The court did find a public right of way across part of a coastal route through the estate taking in the beach at Lissadell but quashed a High Court declaration granting a right to park cars on Lissadell lands adjoining that section.
The judgment of the five-judge court marks the final stage in the long and bitter legal battle between the council and barristers Constance Cassidy SC and Edward Walsh SC, who bought the estate and 410 acres for €4 million in 2003 and spent €9.5 million restoring it.
Lissadell was the former home of the Gore-Booth family, of whom Constance Gore-Booth, later Countess Markievicz, became the first woman in the world to hold a seat in cabinet after her appointment as minister for labour by the first Dáil Éireann.
County development plan
When the new owners learned in 2004 that public rights of way were being asserted over routes in the estate, they locked the gates on the main avenue, resulting in a campaign to ensure public rights of way at Lissadell in which, the Supreme Court noted, Cllr Joe Leonard was "particularly active". After the council in December 2008 resolved to amend the county development plan to provide for preservation of public rights of way over four routes, the owners took High Court proceedings insisting there were no public rights of way.
After a 58-day hearing, Mr Justice Bryan McMahon dismissed the owners’ claims but they appealed to the Supreme Court in a hearing that ran for 10 days.
Mr Justice Nial Fennelly, Mr Justice Liam McKechnie and Mr Justice John MacMenamin prepared the Supreme Court's 116-page judgment, delivered yesterday, with which Chief Justice Mrs Justice Susan Denham and Mr Justice John Murray agreed.
The matter was adjourned to allow the sides consider the judgment. Costs and other issues will be decided later. The costs of the High Court case were estimated at more than €6 million and overall costs at more than €7 million.
The case concerned four routes through the estate – A-B (from Crushmore through Coillte lands); B-C (the Main Avenue); B-D (Forge Avenue); and B-E (Farm Avenue).
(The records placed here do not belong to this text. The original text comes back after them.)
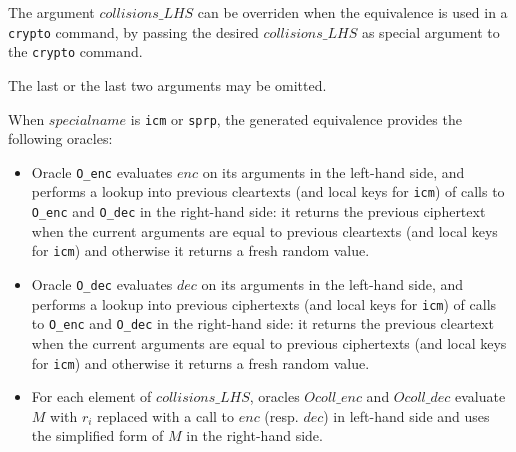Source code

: \begin{itemize}
\begin{enumerate}
The argument $\mathit{collisions\_LHS}$ can be overriden when the 
equivalence is used in a \texttt{crypto} command, by passing
the desired $\mathit{collisions\_LHS}$ as special argument to the 
\texttt{crypto} command. 

\end{enumerate}
The last or the last two arguments may be omitted.

When $\mathit{specialname}$ is \texttt{icm} or \texttt{sprp},
the generated equivalence provides the following oracles:
\begin{itemize}
\item Oracle \texttt{O\_enc} evaluates $\mathit{enc}$ on its arguments in the
  left-hand side, and performs a lookup into previous cleartexts (and
  local keys for \texttt{icm}) of calls to \texttt{O\_enc}
  and \texttt{O\_dec} in the right-hand side: it returns the previous
  ciphertext when the current arguments are equal to previous cleartexts
  (and local keys for \texttt{icm}) and otherwise it returns a fresh
  random value.

\item Oracle \texttt{O\_dec} evaluates $\mathit{dec}$ on its arguments in the
  left-hand side, and performs a lookup into previous ciphertexts (and
  local keys for \texttt{icm}) of calls to \texttt{O\_enc}
  and \texttt{O\_dec} in the right-hand side: it returns the previous
  cleartext when the current arguments are equal to previous ciphertexts
  (and local keys for \texttt{icm}) and otherwise it returns a fresh
  random value.

\item For each element of $\mathit{collisions\_LHS}$, oracles
  $\mathit{Ocoll\_enc}$ and $\mathit{Ocoll\_dec}$ evaluate $M$ with
  $r_i$ replaced with a call to $\mathit{enc}$ (resp. $\mathit{dec}$)
  in left-hand side and uses the simplified form of $M$ in the
  right-hand side.


\end{itemize}
\end{itemize}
The Supreme Court ruled that the common law of Ireland required, before a public right of way can be established, that it is necessary to prove the owners of the lands dedicated the way to the public and the public accepted that dedication.
What was required was proof of use of the way by the public as of right for such a period of time and of such frequency and intensity as to lead to an inference, on considering all the circumstances, that the landowners dedicated the way to public use.
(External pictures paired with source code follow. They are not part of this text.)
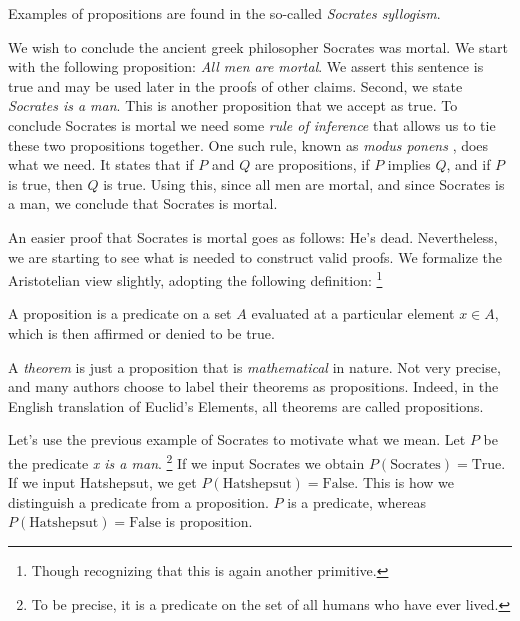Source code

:             Examples of propositions are found in the so-called
            \textit{Socrates syllogism}.
            \begin{example}
                We wish to conclude the ancient greek philosopher
                Socrates was mortal. We start with the following
                proposition: \textit{All men are mortal}. We assert this sentence is
                true and may be used later in the proofs of other claims. Second,
                we state \textit{Socrates is a man}. This is another proposition
                that we accept as true. To conclude Socrates is mortal we need some
                \textit{rule of inference} that allows us to tie these two
                propositions together. One such rule, known as
                \textit{modus ponens}%
                , does what we need. It states
                that if $P$ and $Q$ are propositions, if $P$ implies $Q$, and if $P$
                is true, then $Q$ is true. Using this, since all men are mortal, and
                since Socrates is a man, we conclude that Socrates is mortal.
            \end{example}
            An easier proof that Socrates is mortal goes as follows: He's dead.
            Nevertheless, we are starting to see what is needed to construct valid
            proofs. We formalize the Aristotelian view slightly, adopting the
            following definition:%
            \footnote{%
                Though recognizing that this is again another primitive.
            }
            \begin{definition}
                \label{def:Proposition}%
                A \gls{proposition} is a \gls{predicate} on a \gls{set} $A$
                evaluated at a particular element $x\in{A}$, which is then affirmed
                or denied to be true.%
            \end{definition}
            A \textit{theorem} is just a
            proposition that is \textit{mathematical} in nature. Not very precise,
            and many authors choose to label their theorems as propositions.
            Indeed, in the English translation of Euclid's Elements, all theorems
            are called propositions.
            \begin{example}
                Let's use the previous example of Socrates to motivate what we mean.
                Let $P$ be the predicate \textit{x is a man}.%
                \footnote{%
                    To be precise, it is a predicate on the set of all humans who
                    have ever lived.
                }
                If we input Socrates we obtain $P(\text{Socrates})=\text{True}$. If
                we input Hatshepsut, we get $P(\text{Hatshepsut})=\text{False}$.
                This is how we distinguish a predicate from a proposition. $P$ is
                a predicate, whereas $P(\text{Hatshepsut})=\text{False}$ is
                proposition.
            \end{example}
The High Court found public use of the routes through the estate dated from at least the early 1950s and ruled dedication occurred between 1857-1861.
The Supreme Court ruled the High Court judge incorrectly stated the law when he found evidence of public use was itself “right-creating” and led to an “almost irresistible inference” of dedication. That statement failed to distinguish between the acquisition of a right of way by prescription, as in the case of a private right of way, and dedication, it said.
The Supreme Court overturned the High Court finding that Sir Robert Gore-Booth and his son Newcomen had between 1857 and 1861 dedicated public rights of way over routes B-C (Main Avenue) and B-D (Forge Avenue). Because the public use upon which that finding was based began in the 1950s, within living memory, it could not logically be a basis for a finding of dedication by reference to such public use almost a century earlier, the court said.
Having found no evidence the third route B-E (Farm Avenue) existed before it appeared on the 1855 Ordnance Survey map, the court ruled the High Court erred in finding that route was dedicated for public use between 1857 and1861.
Dealing with the finding a public right of way existed historically along a coastal route from Carney to Johnsport, the court noted part of that route (from Crushmore to Bunbrenóige Bridge) passes over lands owned by Coillte since 1968. No declaration could be made regarding the Coillte part of the route as Coillte was not involved in the case, it ruled.
Car park
The Supreme Court agreed with the High Court there was a public right of way over that section of the coastal route passing over the Lissadell lands from Bunbrenóige Bridge (used mainly for access to the sea) but found there was no public right to park cars on the Lissadell lands adjoining that part because that would entail the creation of a public car park on private lands.